Work required:
Of the lines listed below, return exactly those that run from the line containing "could go together...?" through the line containing "are in class...)", both included.

Data for the task:
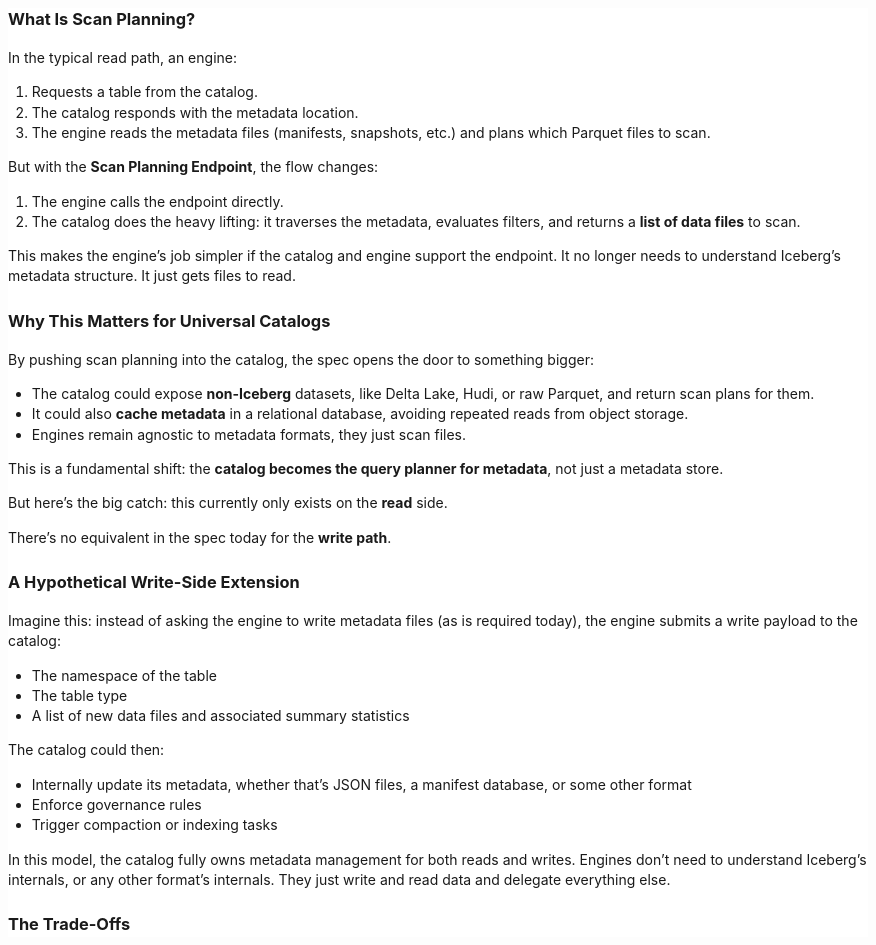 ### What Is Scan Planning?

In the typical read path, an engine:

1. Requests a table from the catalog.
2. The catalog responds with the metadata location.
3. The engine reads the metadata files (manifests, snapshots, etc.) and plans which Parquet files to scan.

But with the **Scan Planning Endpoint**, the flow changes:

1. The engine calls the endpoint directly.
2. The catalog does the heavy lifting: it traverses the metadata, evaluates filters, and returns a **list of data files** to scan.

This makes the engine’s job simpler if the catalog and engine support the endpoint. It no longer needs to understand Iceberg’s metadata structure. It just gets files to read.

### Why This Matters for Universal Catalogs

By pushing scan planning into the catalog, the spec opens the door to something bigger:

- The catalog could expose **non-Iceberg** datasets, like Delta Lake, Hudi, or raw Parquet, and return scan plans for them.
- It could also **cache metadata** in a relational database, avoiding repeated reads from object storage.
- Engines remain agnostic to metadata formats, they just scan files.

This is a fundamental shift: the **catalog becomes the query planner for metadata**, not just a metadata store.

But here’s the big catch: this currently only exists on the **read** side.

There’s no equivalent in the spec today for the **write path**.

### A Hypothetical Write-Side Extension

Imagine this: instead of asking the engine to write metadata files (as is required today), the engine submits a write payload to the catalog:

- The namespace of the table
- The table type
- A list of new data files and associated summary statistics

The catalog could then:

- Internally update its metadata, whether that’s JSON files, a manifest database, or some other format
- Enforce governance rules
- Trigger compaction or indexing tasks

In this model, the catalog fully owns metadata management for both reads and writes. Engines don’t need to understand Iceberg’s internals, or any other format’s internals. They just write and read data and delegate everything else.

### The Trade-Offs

---

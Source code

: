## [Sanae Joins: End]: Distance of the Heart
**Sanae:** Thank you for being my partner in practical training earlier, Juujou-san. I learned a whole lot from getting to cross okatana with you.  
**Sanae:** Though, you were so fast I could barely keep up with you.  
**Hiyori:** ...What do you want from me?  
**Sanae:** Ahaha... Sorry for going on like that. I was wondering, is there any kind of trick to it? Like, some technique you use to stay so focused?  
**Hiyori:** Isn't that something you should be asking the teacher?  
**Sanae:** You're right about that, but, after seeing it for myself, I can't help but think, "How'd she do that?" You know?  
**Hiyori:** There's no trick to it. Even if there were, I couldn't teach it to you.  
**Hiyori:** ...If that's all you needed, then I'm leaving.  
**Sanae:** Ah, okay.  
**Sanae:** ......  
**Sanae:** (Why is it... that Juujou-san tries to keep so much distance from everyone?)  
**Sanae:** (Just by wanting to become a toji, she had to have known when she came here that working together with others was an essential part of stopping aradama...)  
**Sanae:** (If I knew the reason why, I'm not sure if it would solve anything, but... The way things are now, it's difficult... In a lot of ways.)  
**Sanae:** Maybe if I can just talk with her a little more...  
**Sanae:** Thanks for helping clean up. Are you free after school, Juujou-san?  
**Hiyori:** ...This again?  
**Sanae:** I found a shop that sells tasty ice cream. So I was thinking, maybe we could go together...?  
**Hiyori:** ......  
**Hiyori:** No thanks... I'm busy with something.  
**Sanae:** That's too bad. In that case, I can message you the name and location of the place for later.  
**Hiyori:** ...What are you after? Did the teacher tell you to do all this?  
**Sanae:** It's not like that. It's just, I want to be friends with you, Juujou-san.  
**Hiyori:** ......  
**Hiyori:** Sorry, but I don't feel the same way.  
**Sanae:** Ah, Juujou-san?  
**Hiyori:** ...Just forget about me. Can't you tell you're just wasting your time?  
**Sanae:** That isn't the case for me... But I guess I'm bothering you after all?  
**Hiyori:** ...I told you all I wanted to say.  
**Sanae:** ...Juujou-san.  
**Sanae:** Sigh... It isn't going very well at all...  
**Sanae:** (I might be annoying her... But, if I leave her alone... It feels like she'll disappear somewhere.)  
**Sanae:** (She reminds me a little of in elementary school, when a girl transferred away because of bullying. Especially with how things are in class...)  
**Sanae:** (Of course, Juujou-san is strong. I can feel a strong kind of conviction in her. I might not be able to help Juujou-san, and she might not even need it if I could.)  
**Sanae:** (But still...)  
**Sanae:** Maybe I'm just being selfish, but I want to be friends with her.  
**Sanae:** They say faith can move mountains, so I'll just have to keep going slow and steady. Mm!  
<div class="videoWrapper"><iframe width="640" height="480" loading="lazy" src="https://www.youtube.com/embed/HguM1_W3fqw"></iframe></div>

* * *

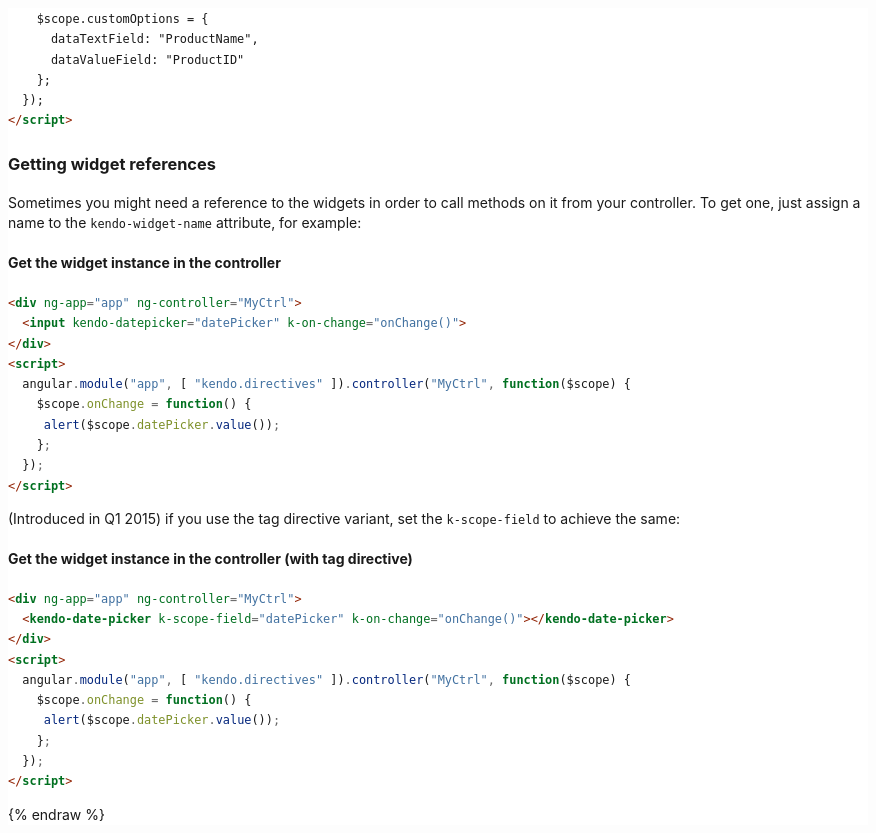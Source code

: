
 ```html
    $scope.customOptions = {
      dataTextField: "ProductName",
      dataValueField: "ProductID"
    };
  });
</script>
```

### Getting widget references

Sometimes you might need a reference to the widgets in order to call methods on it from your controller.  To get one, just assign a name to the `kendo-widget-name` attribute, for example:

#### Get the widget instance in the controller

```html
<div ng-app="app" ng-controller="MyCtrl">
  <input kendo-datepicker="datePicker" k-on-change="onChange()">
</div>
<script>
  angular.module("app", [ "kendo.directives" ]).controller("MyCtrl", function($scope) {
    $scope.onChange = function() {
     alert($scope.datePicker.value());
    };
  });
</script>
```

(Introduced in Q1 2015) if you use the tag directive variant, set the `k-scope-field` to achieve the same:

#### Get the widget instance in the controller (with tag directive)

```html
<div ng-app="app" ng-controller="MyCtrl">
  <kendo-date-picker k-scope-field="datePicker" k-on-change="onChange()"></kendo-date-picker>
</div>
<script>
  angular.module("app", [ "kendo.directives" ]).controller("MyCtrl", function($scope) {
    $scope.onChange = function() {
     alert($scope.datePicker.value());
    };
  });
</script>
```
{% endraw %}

Exercise solution:
**Sanae:** I found a shop that sells tasty ice cream. So I was thinking, maybe we could go together...?  
**Hiyori:** ......  
**Hiyori:** No thanks... I'm busy with something.  
**Sanae:** That's too bad. In that case, I can message you the name and location of the place for later.  
**Hiyori:** ...What are you after? Did the teacher tell you to do all this?  
**Sanae:** It's not like that. It's just, I want to be friends with you, Juujou-san.  
**Hiyori:** ......  
**Hiyori:** Sorry, but I don't feel the same way.  
**Sanae:** Ah, Juujou-san?  
**Hiyori:** ...Just forget about me. Can't you tell you're just wasting your time?  
**Sanae:** That isn't the case for me... But I guess I'm bothering you after all?  
**Hiyori:** ...I told you all I wanted to say.  
**Sanae:** ...Juujou-san.  
**Sanae:** Sigh... It isn't going very well at all...  
**Sanae:** (I might be annoying her... But, if I leave her alone... It feels like she'll disappear somewhere.)  
**Sanae:** (She reminds me a little of in elementary school, when a girl transferred away because of bullying. Especially with how things are in class...)  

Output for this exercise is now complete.